Lemon Chicken and Spaghetti Squash
- Reviews 1
Ready In: 30 mins
Serves: 4
Ingredients
- 1 spaghetti squash
- 1 tablespoon olive oil
- 1 teaspoon sea salt, to taste
- 1⁄2 teaspoon black pepper, to taste
- 2 cut into pieces chicken breasts
- 1 medium yellow onion, diced
- 4 garlic cloves, minced
- 3 cups cherry tomatoes, halved
- 1⁄2 teaspoon sea salt
- 1⁄4 teaspoon black pepper
- 1⁄2 lemon, juiced
- 1 cup chicken broth
- 8 ounces Baby Spinach
Directions
- 1. Preheat oven to 375˚F/200˚C.
- 2. Poke several holes into the spaghetti squash. Microwave on high for 5 minutes.

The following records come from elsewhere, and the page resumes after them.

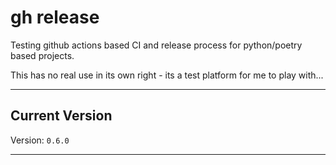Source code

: # gh release

Testing github actions based CI and release process for python/poetry based
projects.

This has no real use in its own right - its a test platform for me to play
with...

----

## Current Version

Version: `0.6.0`

----
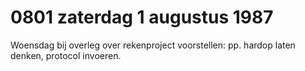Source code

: # 0801 zaterdag 1 augustus 1987
Woensdag bij overleg over rekenproject voorstellen: pp. hardop laten denken, protocol invoeren. 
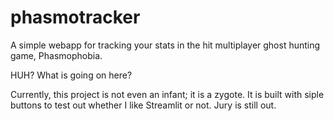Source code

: # phasmotracker
A simple webapp for tracking your stats in the hit multiplayer ghost hunting game, Phasmophobia.


HUH? What is going on here?

Currently, this project is not even an infant; it is a zygote. It is built with siple buttons to test out whether I like Streamlit or not. Jury is still out.
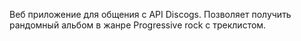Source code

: Веб приложение для общения с API Discogs. Позволяет получить рандомный альбом в жанре Progressive rock с треклистом.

- 3. Cut squash in half along the holes. Remove seeds with a spoon. Drizzle squash with olive oil, and season with salt and pepper.
- 4. Place squash upside down on baking tray and bake for 40 minutes until soft. Let cool.
- 5. Using a skillet, cook the chicken breast on medium-high heat with a little olive oil for 6-8 minutes until the chicken is golden brown and cooked through. Remove chicken from the pan and set aside.
- 6. Sauté onion for a few minutes. Add garlic and cook for a minute. Add tomatoes and cook for a couple minutes. Cook until onions are translucent.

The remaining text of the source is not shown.